D’une hauteur, l’aspect du pays est charmant. Les prés et les champs sont entourés de grandes haies plantées d’arbres, d’où vient le nom de Bocage. De près, l’effet est moins heureux, les haies bornent la vue de tous côtés. A mesure que la division du sol fait des progrès, le nombre de ces clôtures s’accroît. Multipliées à ce point, elles ont de sérieux inconvéniens pour les récoltes. On sera forcé tôt ou tard de les réduire. Les habitations rurales ont un assez pauvre aspect, comme dans toute la Normandie, mais il ne faut pas juger par là de l’aisance des cultivateurs. Les salaires ruraux, comme les salaires industriels, ont doublé depuis cinquante ans. La nourriture du paysan est meilleure que dans les trois quarts de la France, et la population tout entière a un air remarquable de force et de santé.
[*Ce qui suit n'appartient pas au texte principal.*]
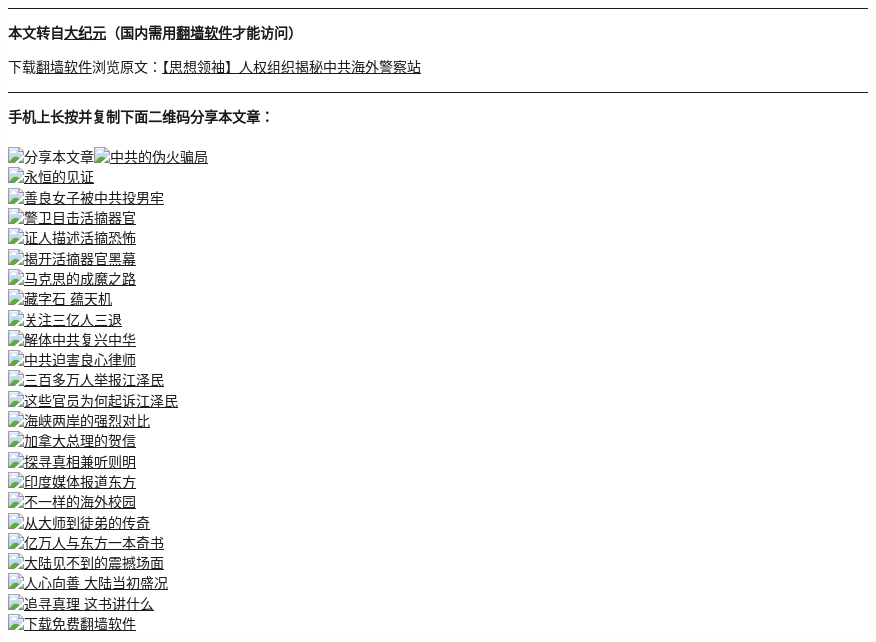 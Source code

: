 <hr>
<strong>本文转自<a href="https://www.epochtimes.com">大纪元</a>（国内需用<a href="https://github.com/19920513/www/blob/master/README.md#8">翻墙软件</a>才能访问）</strong><p>下载<a href="https://github.com/19920513/www/blob/master/README.md#8">翻墙软件</a>浏览原文：<a href="https://www.epochtimes.com/gb/24/1/26/n14167403.htm">【思想领袖】人权组织揭秘中共海外警察站</a></p><hr>
<strong>手机上长按并复制下面二维码分享本文章：</strong><br><br><img src="https://chart.apis.google.com/chart?cht=qr&chs=240x240&choe=UTF-8&chld=M|2&chl=https://github.com/19920513/djy/blob/master/gb/24/1/26/n14167403.md%231" title="分享本文章"></td><td VALIGN=TOP><a href="https://github.com/19920513/djy/blob/master/gb/16/1/21/n4622075.md?dfh#1" target="_blank"><img src="https://raw.githubusercontent.com/19920513/djy/master/gb/300/wei-f1.jpg" title="中共的伪火骗局"  alt="中共的伪火骗局"></a><br><a href="https://github.com/19920513/www/blob/master/README.md?dfh#9" target="_blank"><img src="https://raw.githubusercontent.com/19920513/djy/master/gb/300/yong-h.jpg" title="永恒的见证"  alt="永恒的见证"></a><br><a href="https://github.com/19920513/djy/blob/master/gb/13/9/29/n3974789.md?dfh#1" target="_blank"><img src="https://raw.githubusercontent.com/19920513/djy/master/gb/300/shang-lnz.jpg" title="善良女子被中共投男牢"  alt="善良女子被中共投男牢"></a><br><a href="https://github.com/19920513/djy/blob/master/gb/16/3/16/n4663449.md?dfh#1" target="_blank"><img src="https://raw.githubusercontent.com/19920513/djy/master/gb/300/huo-z3.jpg" title="警卫目击活摘器官"  alt="警卫目击活摘器官"></a><br><a href="https://github.com/19920513/djy/blob/master/gb/16/8/7/n8177641.md?dfh#1" target="_blank"><img src="https://raw.githubusercontent.com/19920513/djy/master/gb/300/huo-z4.jpg" title="证人描述活摘恐怖"  alt="证人描述活摘恐怖"></a><br><a href="https://github.com/19920513/djy/blob/master/gb/10/4/19/n2881569.md?dfh#1" target="_blank"><img src="https://raw.githubusercontent.com/19920513/djy/master/gb/300/huo-z1.jpg" title="揭开活摘器官黑幕"  alt="揭开活摘器官黑幕"></a><br><a href="https://github.com/19920513/djy/blob/master/gb/10/11/7/n3077476.md?dfh#1" target="_blank"><img src="https://raw.githubusercontent.com/19920513/djy/master/gb/300/ma-ks.jpg" title="马克思的成魔之路"  alt="马克思的成魔之路"></a><br><a href="https://github.com/19920513/djy/blob/master/gb/14/6/9/n4173977.md?dfh#1" target="_blank"><img src="https://raw.githubusercontent.com/19920513/djy/master/gb/300/chang-zs.jpg" title="藏字石 蕴天机"  alt="藏字石 蕴天机"></a><br><a href="https://github.com/19920513/djy/blob/master/gb/18/5/10/n10381511.md?dfh#1" target="_blank"><img src="https://raw.githubusercontent.com/19920513/djy/master/gb/300/st1.jpg" title="关注三亿人三退"  alt="关注三亿人三退"></a><br><a href="https://github.com/19920513/djy/blob/master/gb/18/3/21/n10237682.md?dfh#1" target="_blank"><img src="https://raw.githubusercontent.com/19920513/djy/master/gb/300/jie-t.jpg" title="解体中共复兴中华"  alt="解体中共复兴中华"></a><br><a href="https://github.com/19920513/djy/blob/master/gb/9/2/9/n2422991.md?dfh#1" target="_blank"><img src="https://raw.githubusercontent.com/19920513/djy/master/gb/300/gao-zs.jpg" title="中共迫害良心律师"  alt="中共迫害良心律师"></a><br><a href="https://github.com/19920513/djy/blob/master/gb/18/12/9/n10900044.md?dfh#1" target="_blank"><img src="https://raw.githubusercontent.com/19920513/djy/master/gb/300/sj1.jpg" title="三百多万人举报江泽民"  alt="三百多万人举报江泽民"></a><br><a href="https://github.com/19920513/djy/blob/master/gb/18/8/28/n10672014.md?dfh#1" target="_blank"><img src="https://raw.githubusercontent.com/19920513/djy/master/gb/300/sj2.jpg" title="这些官员为何起诉江泽民"  alt="这些官员为何起诉江泽民"></a><br><a href="https://github.com/19920513/djy/blob/master/gb/8/12/18/n2367165.md?dfh#1" target="_blank"><img src="https://raw.githubusercontent.com/19920513/djy/master/gb/300/liangan.jpg" title="海峡两岸的强烈对比"  alt="海峡两岸的强烈对比"></a><br><a href="https://github.com/19920513/djy/blob/master/gb/15/12/10/n4593139.md?dfh#1" target="_blank"><img src="https://raw.githubusercontent.com/19920513/djy/master/gb/300/jia-ndzl.jpg" title="加拿大总理的贺信"  alt="加拿大总理的贺信"></a><br><a href="https://github.com/19920513/djy/blob/master/gb/11/6/17/n3289382.md?dfh#1" target="_blank"><img src="https://raw.githubusercontent.com/19920513/djy/master/gb/300/xiao-wd.jpg" title="探寻真相兼听则明"  alt="探寻真相兼听则明"></a><br><a href="https://github.com/19920513/djy/blob/master/gb/18/10/27/n10812623.md?dfh#1" target="_blank"><img src="https://raw.githubusercontent.com/19920513/djy/master/gb/300/yindu.jpg" title="印度媒体报道东方"  alt="印度媒体报道东方"></a><br><a href="https://github.com/19920513/djy/blob/master/gb/18/6/9/n10469652.md?dfh#1" target="_blank"><img src="https://raw.githubusercontent.com/19920513/djy/master/gb/300/xie-j.jpg" title="不一样的海外校园"  alt="不一样的海外校园"></a><br><a href="https://github.com/19920513/djy/blob/master/gb/7/4/5/n1669415.md?dfh#1" target="_blank"><img src="https://raw.githubusercontent.com/19920513/djy/master/gb/300/li-up.jpg" title="从大师到徒弟的传奇"  alt="从大师到徒弟的传奇"></a><br><a href="https://github.com/19920513/djy/blob/master/gb/17/5/26/n9191512.md?dfh#1" target="_blank"><img src="https://raw.githubusercontent.com/19920513/djy/master/gb/300/zfl2.jpg" title="亿万人与东方一本奇书"  alt="亿万人与东方一本奇书"></a><br><a href="https://github.com/19920513/djy/blob/master/gb/13/11/27/n4020290.md?dfh#1" target="_blank"><img src="https://raw.githubusercontent.com/19920513/djy/master/gb/300/zhen-h.jpg" title="大陆见不到的震撼场面"  alt="大陆见不到的震撼场面"></a><br><a href="https://github.com/19920513/djy/blob/master/gb/15/7/17/n4482910.md?dfh#1" target="_blank"><img src="https://raw.githubusercontent.com/19920513/djy/master/gb/300/dalu-sk.jpg" title="人心向善 大陆当初盛况"  alt="人心向善 大陆当初盛况"></a><br><a href="https://github.com/19920513/djy/blob/master/gb/19/1/5/n10955468.md?dfh#1" target="_blank"><img src="https://raw.githubusercontent.com/19920513/djy/master/gb/300/zfl1.jpg" title="追寻真理 这书讲什么"  alt="追寻真理 这书讲什么"></a><br><a href="https://github.com/19920513/www/blob/master/README.md?dfh#1" target="_blank"><img src="https://raw.githubusercontent.com/19920513/djy/master/gb/300/fq1.jpg" title="下载免费翻墙软件"  alt="下载免费翻墙软件"></a><br></td></tr></table>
A côté de ces cultures modestes, mais prospères, le pays présente depuis quelques années un magnifique exemple de grande culture. Hors des limites du canton de Flers, mais toujours dans l’arrondissement de Domfront, un riche fabricant de capsules pour les fusils, M. Gévelot, a acheté 500 hectares de bois qui appartenaient pour la plupart à l’état. Jl y a fait construire une ferme dont les bâtimens ont coûté, dit-on, plus de 500,000 fr. Une écurie pour 48 chevaux de travail, une vacherie pour 50 vaches à lait, 3 bergeries pour 1,500 moutons, une bouverie pour 200 bœufs à l’engrais, une grande porcherie, forment trois côtés d’un large rectangle, dont une belle maison d’habitation occupe le quatrième côté. Toutes ces écuries sont surmontées d’immenses greniers communiquant entre eux par des chemins de fer. Une machine à vapeur, placée au centre, fait marcher toute sorte de machines accessoires. Pour construire cette ferme sur le sommet d’une colline, il a fallu enlever 100,000 mètres cubes de déblais. Si le spectacle des bâtimens est imposant, celui des terres ne l’est pas moins. 400 hectares ont été défrichés en six ans, pendant la crise du coton, on y a employé 1,000 ouvriers par jour. 150 hectares de prairies et 300 de terres arables ont remplacé les anciennes broussailles, et à perte de vue s’étendent de superbes récoltes, 70 hectares de blé, 70 d’avoine, 80 de prairies artificielles, 35 de betteraves, 22 de sarrasin. Les haies qui encombrent le reste du pays ont disparu. Il y a peu d’exemples d’une entreprise aussi gigantesque menée avec autant de promptitude et de résolution. L’Association normande a décerné une de ses médailles à M. Gévelot.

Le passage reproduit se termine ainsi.